BEGIN INFORMATION SHOWN

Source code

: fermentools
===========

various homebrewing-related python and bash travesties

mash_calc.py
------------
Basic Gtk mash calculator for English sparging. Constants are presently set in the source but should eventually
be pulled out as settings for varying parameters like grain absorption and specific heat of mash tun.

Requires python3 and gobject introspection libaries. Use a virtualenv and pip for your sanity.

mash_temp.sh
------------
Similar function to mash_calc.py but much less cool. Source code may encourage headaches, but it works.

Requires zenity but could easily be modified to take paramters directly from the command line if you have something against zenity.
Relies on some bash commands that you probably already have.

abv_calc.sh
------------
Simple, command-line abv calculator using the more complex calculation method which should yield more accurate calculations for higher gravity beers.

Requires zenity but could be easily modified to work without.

END INFORMATION SHOWN

▶ **YOUR ASSIGNMENT**
Each line above is to be restated exactly.

▶ **ANSWER SECTION**
Source code

: fermentools
===========

various homebrewing-related python and bash travesties

mash_calc.py
------------
Basic Gtk mash calculator for English sparging. Constants are presently set in the source but should eventually
be pulled out as settings for varying parameters like grain absorption and specific heat of mash tun.

Requires python3 and gobject introspection libaries. Use a virtualenv and pip for your sanity.

mash_temp.sh
------------
Similar function to mash_calc.py but much less cool. Source code may encourage headaches, but it works.

Requires zenity but could easily be modified to take paramters directly from the command line if you have something against zenity.
Relies on some bash commands that you probably already have.

abv_calc.sh
------------
Simple, command-line abv calculator using the more complex calculation method which should yield more accurate calculations for higher gravity beers.

Requires zenity but could be easily modified to work without.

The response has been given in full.